A common pitfall is forgetting that indexing is 1-based in input but 0-based in Python arrays. This solution consistently shifts only when writing into res, keeping diff aligned with 1-based logic for clarity.

Worked Examples

Example 1

Consider a small setup with three chickens and two feeders.

Input interpretation:

Feeder 1 covers chickens 1 to 2 with 3 grains, feeder 2 covers chickens 2 to 3 with 2 grains. Capacities are $a = [2, 5, 2]$.

We build the difference array step by step.

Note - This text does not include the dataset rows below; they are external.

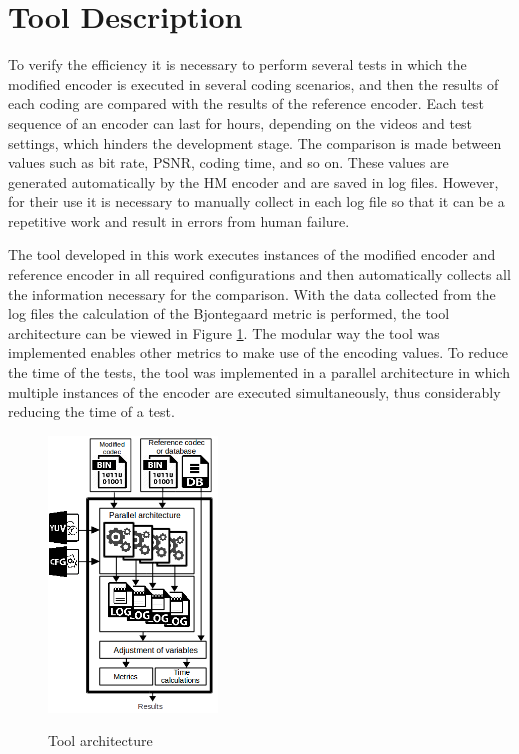 \documentclass{acm_proc_article-sp}
\begin{document}
\section{Tool Description}

To verify the efficiency it is necessary to perform several tests in which the modified encoder is executed in several coding scenarios, and then the results of each coding are compared with the results of the reference encoder. Each test sequence of an encoder can last for hours, depending on the videos and test settings, which hinders the development stage. The comparison is made between values such as bit rate, PSNR, coding time, and so on. These values are generated automatically by the HM encoder and are saved in log files. However, for their use it is necessary to manually collect in each log file so that it can be a repetitive work and result in errors from human failure. 

The tool developed in this work executes instances of the modified encoder and reference encoder in all required configurations and then automatically collects all the information necessary for the comparison. With the data collected from the log files the calculation of 
the Bjontegaard \cite{Bjontegaard} metric is performed, the tool architecture can be viewed in Figure \ref{fig:fluxo}. The modular way the tool was implemented enables other metrics to make use of the encoding values. To reduce the time of the tests, the tool was implemented in a parallel architecture in which multiple instances of the encoder are executed simultaneously, thus considerably reducing the time of a test.

\FloatBarrier
\begin{figure}[!ht]
	\centering
	\caption{Tool architecture}
	\includegraphics[width=0.4\textwidth]{figures/fluxo.png}
	\label{fig:fluxo}	
\end{figure}
\FloatBarrier
\end{document}
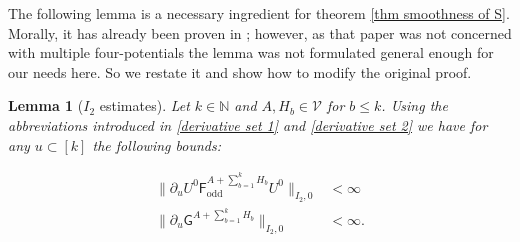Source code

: \documentclass[b5paper,draft,openbib,12pt]{memoir}
\newtheorem{Lemma}[Def]{Lemma}
\DeclareMathOperator{\odd}{odd}
\begin{document}
The following lemma is a necessary ingredient for
theorem \ref{thm smoothness of S}. Morally, it 
has already been proven in 
\cite[Lemma 3.7]{ivp0}; however, as that paper
was not concerned with multiple four-potentials 
the lemma was not formulated general enough 
for our needs here. So we restate it and 
show how to modify the original proof.

\begin{Lemma}[\(I_2\) estimates]\label{F, G off diagonal hilbert schmidt}
Let \(k\in\mathbb{N}\) and 
\(A,H_b\in\mathcal{V}\) for \(b\le k\). 
Using the abbreviations introduced in \eqref{derivative set 1}
and \eqref{derivative set 2}
we have for any \(u\subset [k]\) 
the following bounds:

\begin{align}\label{I2 estimate 1}
\|\partial_u U^0 \mathsf{F}_{\odd}^{A+\sum_{b=1}^k H_b} U^0\|_{I_2,0}&<\infty \\\label{I2 estimate 2}
\|\partial_u \mathsf{G}^{A+\sum_{b=1}^k H_b}\|_{I_2,0}&<\infty.
\end{align}
\end{Lemma}
\end{document}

Step Operation diff array (1..3) cur cover[i] answer
init start [0,0,0,0] 0 - -
F1 +3 at 1, -3 at 3 [3,0,-3,0] - - -
F2 +2 at 2, -2 at 4 [3,2,-3,-2] - - -
i=1 prefix - 3 3 min(2,3)=2
i=2 prefix - 5 5 min(5,5)=5
i=3 prefix - 2 2 min(2,2)=2

This shows how overlapping feeders accumulate naturally through prefix sums, and capacities only clamp after full aggregation.

Example 2

A case with non-overlapping feeders highlights independence.

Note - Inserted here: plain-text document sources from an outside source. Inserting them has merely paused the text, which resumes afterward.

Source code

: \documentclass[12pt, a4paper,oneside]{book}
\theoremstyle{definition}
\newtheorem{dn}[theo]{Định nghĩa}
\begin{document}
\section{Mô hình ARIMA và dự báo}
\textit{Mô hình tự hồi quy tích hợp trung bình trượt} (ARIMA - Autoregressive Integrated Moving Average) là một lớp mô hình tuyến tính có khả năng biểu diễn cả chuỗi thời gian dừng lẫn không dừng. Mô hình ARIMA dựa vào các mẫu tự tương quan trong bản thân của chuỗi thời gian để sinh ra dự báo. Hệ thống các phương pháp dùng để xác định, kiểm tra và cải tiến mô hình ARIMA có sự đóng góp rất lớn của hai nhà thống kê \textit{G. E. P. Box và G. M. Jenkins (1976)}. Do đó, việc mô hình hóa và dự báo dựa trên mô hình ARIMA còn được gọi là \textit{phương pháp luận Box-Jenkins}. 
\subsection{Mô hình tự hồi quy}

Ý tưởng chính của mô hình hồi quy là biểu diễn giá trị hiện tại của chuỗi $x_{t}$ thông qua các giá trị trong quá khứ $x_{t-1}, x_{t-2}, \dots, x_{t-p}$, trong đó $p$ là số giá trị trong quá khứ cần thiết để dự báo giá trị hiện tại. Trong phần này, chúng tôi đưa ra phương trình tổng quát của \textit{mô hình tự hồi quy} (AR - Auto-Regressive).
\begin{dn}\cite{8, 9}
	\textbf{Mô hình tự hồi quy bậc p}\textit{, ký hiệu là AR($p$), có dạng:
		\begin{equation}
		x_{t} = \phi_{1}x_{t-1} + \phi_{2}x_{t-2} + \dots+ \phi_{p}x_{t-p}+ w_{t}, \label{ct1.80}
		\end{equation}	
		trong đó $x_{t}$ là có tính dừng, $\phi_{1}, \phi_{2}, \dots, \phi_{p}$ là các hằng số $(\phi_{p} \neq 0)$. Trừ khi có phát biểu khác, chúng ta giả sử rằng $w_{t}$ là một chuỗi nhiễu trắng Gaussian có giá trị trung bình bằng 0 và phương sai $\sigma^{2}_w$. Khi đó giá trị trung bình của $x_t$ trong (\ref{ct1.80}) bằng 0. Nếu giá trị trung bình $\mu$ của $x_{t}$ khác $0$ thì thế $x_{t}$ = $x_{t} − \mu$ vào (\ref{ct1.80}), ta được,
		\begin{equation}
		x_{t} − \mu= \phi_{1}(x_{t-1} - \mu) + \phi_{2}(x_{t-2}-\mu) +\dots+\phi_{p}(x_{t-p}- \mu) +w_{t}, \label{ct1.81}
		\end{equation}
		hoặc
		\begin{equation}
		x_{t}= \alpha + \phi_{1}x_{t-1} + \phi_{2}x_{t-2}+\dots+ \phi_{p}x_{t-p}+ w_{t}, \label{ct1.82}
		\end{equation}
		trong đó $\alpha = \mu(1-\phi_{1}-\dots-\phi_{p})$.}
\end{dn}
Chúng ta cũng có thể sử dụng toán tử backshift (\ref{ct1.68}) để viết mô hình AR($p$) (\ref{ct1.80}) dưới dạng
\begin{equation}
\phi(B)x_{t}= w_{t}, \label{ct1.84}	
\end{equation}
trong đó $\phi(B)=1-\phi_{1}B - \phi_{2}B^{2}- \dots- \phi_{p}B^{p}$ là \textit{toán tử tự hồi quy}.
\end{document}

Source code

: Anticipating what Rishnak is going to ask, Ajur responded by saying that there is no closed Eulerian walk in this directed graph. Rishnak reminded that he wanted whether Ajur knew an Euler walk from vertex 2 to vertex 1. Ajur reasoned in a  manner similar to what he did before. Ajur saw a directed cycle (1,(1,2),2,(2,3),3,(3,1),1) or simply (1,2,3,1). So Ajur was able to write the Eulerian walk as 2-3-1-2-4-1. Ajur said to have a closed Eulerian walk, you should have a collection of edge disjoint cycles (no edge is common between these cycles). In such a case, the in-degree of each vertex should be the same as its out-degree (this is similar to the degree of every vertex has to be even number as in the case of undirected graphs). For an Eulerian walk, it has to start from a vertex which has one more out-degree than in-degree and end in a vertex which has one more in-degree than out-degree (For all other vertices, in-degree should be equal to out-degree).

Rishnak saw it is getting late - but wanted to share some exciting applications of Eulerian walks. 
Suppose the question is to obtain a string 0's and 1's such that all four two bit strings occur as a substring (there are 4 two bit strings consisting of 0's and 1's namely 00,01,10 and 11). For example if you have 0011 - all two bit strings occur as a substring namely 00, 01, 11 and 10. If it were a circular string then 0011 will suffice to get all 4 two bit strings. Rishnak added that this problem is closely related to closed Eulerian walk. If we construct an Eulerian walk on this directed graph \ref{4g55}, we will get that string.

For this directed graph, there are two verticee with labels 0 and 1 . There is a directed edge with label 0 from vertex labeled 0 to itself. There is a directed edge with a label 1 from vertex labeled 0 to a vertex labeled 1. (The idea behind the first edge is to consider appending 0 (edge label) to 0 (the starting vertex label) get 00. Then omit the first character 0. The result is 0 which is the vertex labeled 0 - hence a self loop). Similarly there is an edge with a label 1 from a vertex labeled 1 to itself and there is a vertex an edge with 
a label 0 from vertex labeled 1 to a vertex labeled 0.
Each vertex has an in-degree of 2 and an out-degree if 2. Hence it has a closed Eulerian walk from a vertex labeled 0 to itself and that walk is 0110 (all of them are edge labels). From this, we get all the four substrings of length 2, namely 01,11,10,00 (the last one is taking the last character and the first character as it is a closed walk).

Suppose $n=4$, capacities $a=[1,10,1,10]$, feeders: $[1,1,5]$, $[3,4,7]$.

i cur coverage capacity result
1 5 1 1
2 0 10 0
3 7 1 1
4 7 10 7

Each segment influences only its own interval, and positions outside receive zero due to no active feeders.

Complexity Analysis

Measure Complexity Explanation
Time O(n + m) per test case Each feeder is processed once, and each position is visited once during prefix computation
Space O(n) Difference array and result array of size proportional to n

The total constraints guarantee that the sum of all $n$ and $m$ across test cases is at most $10^5$, so this linear approach is comfortably within limits.

Test Cases

import sys, io

def run(inp: str) -> str:
    sys.stdin = io.StringIO(inp)
    import sys
    input = sys.stdin.readline

    t = int(input())
    out_lines = []
    for _ in range(t):
        n, m = map(int, input().split())
        a = list(map(int, input().split()))
        diff = [0] * (n + 2)

        for _ in range(m):
            l, r, c = map(int, input().split())
            diff[l] += c
            diff[r + 1] -= c

        cur = 0
        res = []
        for i in range(1, n + 1):
            cur += diff[i]
            res.append(str(min(a[i - 1], cur)))

        out_lines.append(" ".join(res))

    return "\n".join(out_lines)

# sample-like tests
assert run("""1
3 2
2 5 2
1 2 3
2 3 2
""") == "2 5 2"

# minimum size
assert run("""1
1 1
10
1 1 5
""") == "5"

# no feeders
assert run("""1
3 0
1 2 3
""") == "0 0 0"

# full overlap
assert run("""1
4 2
1 1 1 1
1 4 10
2 3 5
""") == "1 1 1 1"
Test input Expected output What it validates
single small overlap 2 5 2 correctness of overlap accumulation
n=1 case 5 boundary handling for r+1
no feeders 0 0 0 empty update handling
full overlap mix 1 1 1 1 capacity clamping dominance

Edge Cases

A minimal single-chicken case with a single feeder tests whether the r+1 subtraction breaks array bounds. For input $n=1$, $l=r=1$, the update writes to diff[2], which is valid because the array is sized $n+2$. The prefix sum produces the correct coverage, and clamping ensures the final value equals $\min(a_1, c_1)$.

A case with no feeders ensures the prefix sum remains zero everywhere. The algorithm correctly outputs zeros regardless of capacities, since no range updates ever activate.

A fully overlapping set of feeders tests accumulation correctness. Every index receives the sum of all feeder values, and the final min operation ensures that even very large overlaps are capped independently per position, confirming that per-index independence is preserved.